__TASK ITEM__: Which of the lines below holds the string "address"? Copy every line that does.

-------------------------

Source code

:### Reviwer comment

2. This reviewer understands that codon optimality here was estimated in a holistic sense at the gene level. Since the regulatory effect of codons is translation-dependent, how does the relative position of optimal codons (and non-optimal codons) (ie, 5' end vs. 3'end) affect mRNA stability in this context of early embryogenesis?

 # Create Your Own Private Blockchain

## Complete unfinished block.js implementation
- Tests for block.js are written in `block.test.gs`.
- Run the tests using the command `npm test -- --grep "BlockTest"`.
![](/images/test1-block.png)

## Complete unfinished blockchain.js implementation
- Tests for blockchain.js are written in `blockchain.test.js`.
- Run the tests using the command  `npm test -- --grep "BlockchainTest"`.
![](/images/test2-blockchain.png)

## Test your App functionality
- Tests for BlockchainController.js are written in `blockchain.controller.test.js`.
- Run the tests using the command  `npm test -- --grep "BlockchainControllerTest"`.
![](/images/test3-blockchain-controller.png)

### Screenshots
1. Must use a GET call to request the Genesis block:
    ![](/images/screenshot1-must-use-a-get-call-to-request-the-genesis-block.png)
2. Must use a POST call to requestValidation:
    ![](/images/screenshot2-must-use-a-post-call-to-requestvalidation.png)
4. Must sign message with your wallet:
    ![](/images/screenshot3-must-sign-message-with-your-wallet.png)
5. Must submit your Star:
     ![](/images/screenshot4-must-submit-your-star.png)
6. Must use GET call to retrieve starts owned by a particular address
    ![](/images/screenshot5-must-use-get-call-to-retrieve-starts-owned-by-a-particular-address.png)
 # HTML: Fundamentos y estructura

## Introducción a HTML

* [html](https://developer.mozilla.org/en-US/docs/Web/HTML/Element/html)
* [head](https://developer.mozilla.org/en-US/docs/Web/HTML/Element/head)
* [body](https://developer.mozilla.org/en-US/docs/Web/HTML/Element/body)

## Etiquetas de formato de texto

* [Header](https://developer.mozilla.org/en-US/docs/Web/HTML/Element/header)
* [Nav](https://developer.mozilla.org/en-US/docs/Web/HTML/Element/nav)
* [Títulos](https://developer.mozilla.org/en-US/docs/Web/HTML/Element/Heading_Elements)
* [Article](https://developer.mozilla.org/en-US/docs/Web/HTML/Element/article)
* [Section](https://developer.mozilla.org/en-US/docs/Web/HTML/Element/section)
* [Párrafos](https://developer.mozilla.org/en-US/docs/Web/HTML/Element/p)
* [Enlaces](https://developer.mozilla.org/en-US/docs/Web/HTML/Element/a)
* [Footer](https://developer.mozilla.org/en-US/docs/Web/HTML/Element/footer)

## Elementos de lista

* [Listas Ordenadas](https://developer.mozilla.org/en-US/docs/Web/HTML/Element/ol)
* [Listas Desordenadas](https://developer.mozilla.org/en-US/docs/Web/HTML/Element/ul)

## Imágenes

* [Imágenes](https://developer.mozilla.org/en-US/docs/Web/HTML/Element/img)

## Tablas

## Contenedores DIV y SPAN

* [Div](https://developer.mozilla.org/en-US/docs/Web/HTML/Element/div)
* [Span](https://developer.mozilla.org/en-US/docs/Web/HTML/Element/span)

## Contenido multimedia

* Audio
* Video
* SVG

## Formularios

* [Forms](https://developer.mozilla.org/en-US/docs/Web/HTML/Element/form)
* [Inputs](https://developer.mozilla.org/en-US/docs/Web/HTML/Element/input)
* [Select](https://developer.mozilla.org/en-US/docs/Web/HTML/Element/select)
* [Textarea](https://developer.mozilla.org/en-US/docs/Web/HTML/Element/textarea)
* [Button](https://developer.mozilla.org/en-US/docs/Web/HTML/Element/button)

-------------------------

__TASK RESPONSE__:
6. Must use GET call to retrieve starts owned by a particular address
    ![](/images/screenshot5-must-use-get-call-to-retrieve-starts-owned-by-a-particular-address.png)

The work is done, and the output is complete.